[Info-vax] hub better than switch?!

Sun Mar 4 07:33:25 EST 2012

On Mar 4, 7:14 am, hel... at astro.multiCLOTHESvax.de (Phillip Helbig---
undress to reply) wrote:
> A while back, I posted a question about a slowly (about 2 per day)
> increasing error count, mostly on PEA0: but occasionally on some disks
> connected to the same machine which shows the errors on PEA0:.  This
> stopped after my old switch died and I replaced it with a hub (actually
> this strange 10/100 Mb/s hybrid thingamajig).  I assumed that whatever
> caused the switch to fail was also responsible for these errors before
> the failure.
>
> Since I replaced this "hub" with a brand new 10/100/1000 MB/s proper
> switch a few days ago, the increasing error count is back.  :-(  It
> occurs on the one machine in the cluster which has a 100 MB/s ethernet
> card (the others have 10).  On the switch, this is running at 100 while
> on the "hub" it ran at 10 (but other things on the hub---an access point
> and another switch---ran at 100).

You're going to have fun with this, given that you have little
available information on exactly what is causing PEA0 to clock up
those errors, and on what traffic is going where in your unmanaged
switched network.

Do you know *when* the errors are occuring?
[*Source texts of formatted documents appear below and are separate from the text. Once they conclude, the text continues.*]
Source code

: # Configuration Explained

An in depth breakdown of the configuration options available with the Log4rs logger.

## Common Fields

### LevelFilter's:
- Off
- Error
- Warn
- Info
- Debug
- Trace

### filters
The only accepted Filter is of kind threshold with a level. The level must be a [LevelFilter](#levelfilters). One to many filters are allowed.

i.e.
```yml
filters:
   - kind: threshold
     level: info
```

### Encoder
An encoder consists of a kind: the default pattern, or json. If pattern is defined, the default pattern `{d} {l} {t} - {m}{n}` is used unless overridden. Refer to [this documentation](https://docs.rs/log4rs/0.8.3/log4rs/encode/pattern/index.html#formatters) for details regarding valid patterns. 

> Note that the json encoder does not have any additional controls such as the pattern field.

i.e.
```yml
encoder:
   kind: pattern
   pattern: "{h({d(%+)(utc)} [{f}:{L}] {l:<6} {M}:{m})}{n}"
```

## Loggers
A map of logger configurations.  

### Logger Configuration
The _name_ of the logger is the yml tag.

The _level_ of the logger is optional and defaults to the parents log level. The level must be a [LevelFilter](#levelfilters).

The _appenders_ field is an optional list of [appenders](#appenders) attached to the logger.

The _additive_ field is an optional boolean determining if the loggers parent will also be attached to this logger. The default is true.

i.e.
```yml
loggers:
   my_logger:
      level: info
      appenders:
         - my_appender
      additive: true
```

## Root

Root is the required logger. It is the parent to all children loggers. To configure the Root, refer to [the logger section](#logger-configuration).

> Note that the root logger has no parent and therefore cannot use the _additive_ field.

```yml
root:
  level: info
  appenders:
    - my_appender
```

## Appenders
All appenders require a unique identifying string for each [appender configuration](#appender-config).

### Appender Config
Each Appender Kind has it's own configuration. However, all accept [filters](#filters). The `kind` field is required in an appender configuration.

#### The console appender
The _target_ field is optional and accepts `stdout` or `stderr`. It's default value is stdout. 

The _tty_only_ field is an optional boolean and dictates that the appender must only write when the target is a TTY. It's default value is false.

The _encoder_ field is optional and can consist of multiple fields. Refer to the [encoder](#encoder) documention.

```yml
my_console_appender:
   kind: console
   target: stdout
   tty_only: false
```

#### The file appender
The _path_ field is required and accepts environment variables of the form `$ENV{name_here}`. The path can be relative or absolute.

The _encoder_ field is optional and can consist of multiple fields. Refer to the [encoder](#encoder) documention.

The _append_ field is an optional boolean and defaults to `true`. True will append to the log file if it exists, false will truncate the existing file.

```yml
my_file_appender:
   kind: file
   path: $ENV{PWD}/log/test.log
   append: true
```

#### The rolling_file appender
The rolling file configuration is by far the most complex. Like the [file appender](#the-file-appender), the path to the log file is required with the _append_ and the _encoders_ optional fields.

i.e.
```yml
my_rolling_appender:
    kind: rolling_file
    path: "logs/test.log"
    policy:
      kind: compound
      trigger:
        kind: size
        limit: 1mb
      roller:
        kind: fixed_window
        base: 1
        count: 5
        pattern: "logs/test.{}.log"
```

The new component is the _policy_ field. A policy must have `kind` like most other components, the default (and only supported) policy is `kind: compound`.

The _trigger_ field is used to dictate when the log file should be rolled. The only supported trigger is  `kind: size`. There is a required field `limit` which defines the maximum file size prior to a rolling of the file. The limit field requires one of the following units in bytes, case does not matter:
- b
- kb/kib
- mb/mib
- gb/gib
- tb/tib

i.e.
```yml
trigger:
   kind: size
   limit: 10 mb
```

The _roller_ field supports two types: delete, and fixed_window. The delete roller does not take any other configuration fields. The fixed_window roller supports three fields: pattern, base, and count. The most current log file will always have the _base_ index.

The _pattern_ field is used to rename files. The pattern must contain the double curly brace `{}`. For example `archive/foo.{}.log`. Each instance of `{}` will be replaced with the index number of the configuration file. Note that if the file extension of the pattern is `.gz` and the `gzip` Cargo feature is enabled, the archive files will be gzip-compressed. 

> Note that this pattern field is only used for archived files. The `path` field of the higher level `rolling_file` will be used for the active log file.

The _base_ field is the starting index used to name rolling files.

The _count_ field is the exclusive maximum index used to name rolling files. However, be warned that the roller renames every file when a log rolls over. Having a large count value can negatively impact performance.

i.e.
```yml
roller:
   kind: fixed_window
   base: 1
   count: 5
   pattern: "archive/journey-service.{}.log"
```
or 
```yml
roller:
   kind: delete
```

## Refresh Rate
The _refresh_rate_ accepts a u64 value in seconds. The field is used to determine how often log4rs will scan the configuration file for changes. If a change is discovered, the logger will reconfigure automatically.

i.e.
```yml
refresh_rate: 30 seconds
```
Ie regularly or randomly?
(At two a day it's hard to tell either way?)

Is there any way you can (temporarily?) acquire a proper managed
switch with a port-mirroring capability?

A possibility which I've not yet seen mentioned and would be
interested in ruling in or out goes something like this: Switches
build themselves a table of MAC addresses which they use to determine
which port should be the destination for incoming traffic (multicast
and broadcast addresses should go everywhere). This table is not
infinite size (it varies from switch to switch) and a mechanism is
therefore needed to throw away "now unused" addresses when a
previously unseen address shows up.

You may think you've only got a handful of boxes and your switch
probably has lots of MAC addresses in comparison (you might want to
see if there is a spec somewhere for how many it can cope with), but
then you need to bear in mind that various DEC protocols often create
their own MAC addresses on the fly.

If you had access to a managed switch (or temporarily reverted to your
hub) it would be relatively simple to use something like Wireshark (or
for dinosaurs, you might even be able to use DEC's own Ethernim on VAX/
VMS on any VAX with a decent NIC, or (even less likely) DEC's
LANBridge Monitor tools, if you happen to have an appropriate bridge),
to check how many distinct MAC addresses are actually in use over
time.

Actually any half decent manageable bridge/switch with an SNMP
capability (supporting the RMON MIB, as per RFC3577?) together with
any half decent SNMP tool (does VMS have any of those these days?)
ought to be able to help identify how many MAC addresses are active on
your network.

On the other hand: assuming there are no basic configuration errors
such as mismatched duplexness (*please* recheck this, as already
suggested by others), my guess, based on nothing more than your
description and my intuition, is that one or more PEA0/SCS packets
sent at 100Mbit is being dropped occasionally by the switch, not
because of address table overflow described above, but because of
occasional port buffer overflow (too much 100Mbit traffic being sent
to 10Mbit ports, filling some buffer in the switch for some reason).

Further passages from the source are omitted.